Efficient Market Hypothesis states that the price you see is the price you should see. The price that exactly reflects the expectation of engaging a lottery. No one can predict the future, but we can all have views on possible future outcomes. Average the views of all market participants, millions of people, and not just people.. “professionals”. Now, say we look at a medicine company, and after researching properly we end up with a couple of simple future scenarios. An (FDA) approval for the company main prospective drug, say with probability 30%, or a rejection with probability of 70%. The price you see is equal 0.3*(Price if the drug is approved) + 0.7*(Price if the drug is rejected). Now, if you want, you can buy the stock and hope for the better outcome, you will get a compensation for the risk you took, but bear in mind, this compensation is fair, it’s no bargain. The price you pay will reflect both the future value if the drug is approved and the probability for this to happen. We will always get what we pay for, if the price is low it means or that there is low approval probability, or that if the drug is approved the discounted future revenue from this drug is not considerable.
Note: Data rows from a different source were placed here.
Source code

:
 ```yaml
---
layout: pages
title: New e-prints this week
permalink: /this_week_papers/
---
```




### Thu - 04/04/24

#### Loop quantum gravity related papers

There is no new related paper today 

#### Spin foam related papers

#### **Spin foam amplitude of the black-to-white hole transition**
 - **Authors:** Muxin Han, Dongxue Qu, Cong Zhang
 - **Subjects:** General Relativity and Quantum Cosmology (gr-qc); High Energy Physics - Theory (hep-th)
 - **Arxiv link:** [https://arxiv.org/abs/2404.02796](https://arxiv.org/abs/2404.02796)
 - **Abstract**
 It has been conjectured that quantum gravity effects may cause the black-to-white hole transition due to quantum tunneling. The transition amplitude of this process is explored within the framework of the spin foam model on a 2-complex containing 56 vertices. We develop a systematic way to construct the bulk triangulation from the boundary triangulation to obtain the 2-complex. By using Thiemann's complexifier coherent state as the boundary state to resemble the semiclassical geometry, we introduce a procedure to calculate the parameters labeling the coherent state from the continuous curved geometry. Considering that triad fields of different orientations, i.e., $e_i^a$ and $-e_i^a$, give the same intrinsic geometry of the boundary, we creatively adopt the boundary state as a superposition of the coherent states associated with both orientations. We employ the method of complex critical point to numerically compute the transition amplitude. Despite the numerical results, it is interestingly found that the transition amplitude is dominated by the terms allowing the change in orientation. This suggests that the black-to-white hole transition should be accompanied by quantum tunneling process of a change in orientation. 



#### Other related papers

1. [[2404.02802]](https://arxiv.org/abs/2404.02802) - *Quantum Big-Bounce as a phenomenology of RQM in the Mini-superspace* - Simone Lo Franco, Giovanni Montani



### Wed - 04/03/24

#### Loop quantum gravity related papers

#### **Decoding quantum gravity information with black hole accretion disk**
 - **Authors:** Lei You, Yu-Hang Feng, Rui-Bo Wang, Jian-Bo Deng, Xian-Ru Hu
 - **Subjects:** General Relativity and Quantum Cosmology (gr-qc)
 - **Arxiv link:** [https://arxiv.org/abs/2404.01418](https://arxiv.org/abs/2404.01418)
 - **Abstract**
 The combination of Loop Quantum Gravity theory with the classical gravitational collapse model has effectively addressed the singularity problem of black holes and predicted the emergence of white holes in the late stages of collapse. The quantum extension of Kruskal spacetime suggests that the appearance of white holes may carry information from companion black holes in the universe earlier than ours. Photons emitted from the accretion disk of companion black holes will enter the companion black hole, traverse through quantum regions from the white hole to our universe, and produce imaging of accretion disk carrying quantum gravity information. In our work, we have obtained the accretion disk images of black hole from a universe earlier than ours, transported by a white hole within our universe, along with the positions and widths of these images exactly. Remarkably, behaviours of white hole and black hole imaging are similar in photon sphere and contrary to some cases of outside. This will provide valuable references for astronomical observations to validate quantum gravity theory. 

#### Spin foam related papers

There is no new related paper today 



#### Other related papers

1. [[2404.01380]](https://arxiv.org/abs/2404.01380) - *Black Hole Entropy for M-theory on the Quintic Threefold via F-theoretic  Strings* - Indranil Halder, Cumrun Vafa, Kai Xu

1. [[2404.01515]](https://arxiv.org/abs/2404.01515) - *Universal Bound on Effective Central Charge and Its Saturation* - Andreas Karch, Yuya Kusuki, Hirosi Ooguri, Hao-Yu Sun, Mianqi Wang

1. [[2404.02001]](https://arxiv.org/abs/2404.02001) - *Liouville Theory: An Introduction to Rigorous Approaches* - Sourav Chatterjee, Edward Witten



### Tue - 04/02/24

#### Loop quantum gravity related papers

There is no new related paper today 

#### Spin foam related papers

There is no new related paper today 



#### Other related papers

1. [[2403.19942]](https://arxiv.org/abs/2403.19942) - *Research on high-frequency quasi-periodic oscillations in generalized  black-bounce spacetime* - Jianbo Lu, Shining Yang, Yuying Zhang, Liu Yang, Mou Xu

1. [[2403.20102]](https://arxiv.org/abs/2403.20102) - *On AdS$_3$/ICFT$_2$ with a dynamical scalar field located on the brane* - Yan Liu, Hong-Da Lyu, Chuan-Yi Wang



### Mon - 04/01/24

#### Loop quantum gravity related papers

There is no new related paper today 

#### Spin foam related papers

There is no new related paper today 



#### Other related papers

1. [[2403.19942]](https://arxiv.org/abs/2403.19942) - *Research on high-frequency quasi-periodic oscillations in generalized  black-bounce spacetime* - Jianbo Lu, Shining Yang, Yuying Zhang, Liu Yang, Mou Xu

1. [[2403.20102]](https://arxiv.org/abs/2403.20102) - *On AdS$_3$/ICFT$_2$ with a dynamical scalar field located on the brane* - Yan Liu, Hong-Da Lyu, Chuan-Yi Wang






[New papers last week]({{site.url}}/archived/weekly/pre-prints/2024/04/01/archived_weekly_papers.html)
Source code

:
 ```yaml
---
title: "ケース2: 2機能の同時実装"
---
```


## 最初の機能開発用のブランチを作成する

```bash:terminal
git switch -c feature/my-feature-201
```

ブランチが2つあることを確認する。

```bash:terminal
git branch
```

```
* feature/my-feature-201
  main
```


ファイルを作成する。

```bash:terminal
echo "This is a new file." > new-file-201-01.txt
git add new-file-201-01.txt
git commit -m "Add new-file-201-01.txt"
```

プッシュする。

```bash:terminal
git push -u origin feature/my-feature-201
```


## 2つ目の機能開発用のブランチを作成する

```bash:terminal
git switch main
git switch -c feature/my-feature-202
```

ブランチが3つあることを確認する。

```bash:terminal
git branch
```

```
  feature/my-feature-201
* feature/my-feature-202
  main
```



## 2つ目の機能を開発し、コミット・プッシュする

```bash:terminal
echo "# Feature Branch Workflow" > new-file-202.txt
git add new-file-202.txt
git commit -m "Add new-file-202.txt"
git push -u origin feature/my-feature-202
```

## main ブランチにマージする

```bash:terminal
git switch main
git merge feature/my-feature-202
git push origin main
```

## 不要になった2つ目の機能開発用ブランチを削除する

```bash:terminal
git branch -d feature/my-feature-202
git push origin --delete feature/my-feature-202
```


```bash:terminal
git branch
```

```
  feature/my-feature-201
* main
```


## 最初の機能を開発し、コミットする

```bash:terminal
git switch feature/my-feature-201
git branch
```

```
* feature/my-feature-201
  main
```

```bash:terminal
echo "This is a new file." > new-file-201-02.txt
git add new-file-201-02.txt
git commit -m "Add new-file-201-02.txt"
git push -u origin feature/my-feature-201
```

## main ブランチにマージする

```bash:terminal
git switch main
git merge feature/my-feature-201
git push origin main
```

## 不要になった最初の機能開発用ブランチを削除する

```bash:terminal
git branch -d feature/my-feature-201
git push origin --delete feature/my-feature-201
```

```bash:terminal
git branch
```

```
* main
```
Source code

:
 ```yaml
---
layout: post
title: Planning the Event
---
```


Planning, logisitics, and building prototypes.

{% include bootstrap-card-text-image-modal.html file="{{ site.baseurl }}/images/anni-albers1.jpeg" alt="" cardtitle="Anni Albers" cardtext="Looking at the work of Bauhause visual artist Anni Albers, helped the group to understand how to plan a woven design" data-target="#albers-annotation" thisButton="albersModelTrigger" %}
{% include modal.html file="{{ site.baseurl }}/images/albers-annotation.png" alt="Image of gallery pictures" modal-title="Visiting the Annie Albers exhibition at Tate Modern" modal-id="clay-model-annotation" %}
Not to say you always have to agree with the market. We can have a different view from the market, we can think that the price is incorrect, too high or too low. Personally, I take great care NOT to think like that. Imagine playing chess against 1000 people, they were actively discussing which move to play, they are all good players. Thinking that you know better is the same as disagreeing with the move they decided upon. They all think the price should be “X”, none of them is willing to pay more than “X” and none of them is willing to sell for less than “X”. You are the only one who thinks “X” is incorrect. Are you THAT good? Perhaps.. I know I am not. I try, and I think everyone should try but the one common feature all the great investors share is modesty. It is possible to disagree with the market, yet having the chess example in mind, you should hold a solid battery of arguments. Understand why they want to play that move, why you do not want to play it, and why your proposed move is better. It is possible to win against them, they are not playing the best move, just their average opinion, but they are not stupid, and more importantly, they are willing to back their views with their capital (or others people capital but that’s not for this post..). My point is that you should not underestimate the crowd you are up against as so many people do. After we established the “price is right” concept, here is an efficient market hypothesis joke:
“An economist strolling down the street with a companion when they come upon a 100 dollar bill lying on the ground. As the companion reaches down to pick it up, the economist says ‘Don’t bother — if it were a real 100 dollar bill, it would not be there’.”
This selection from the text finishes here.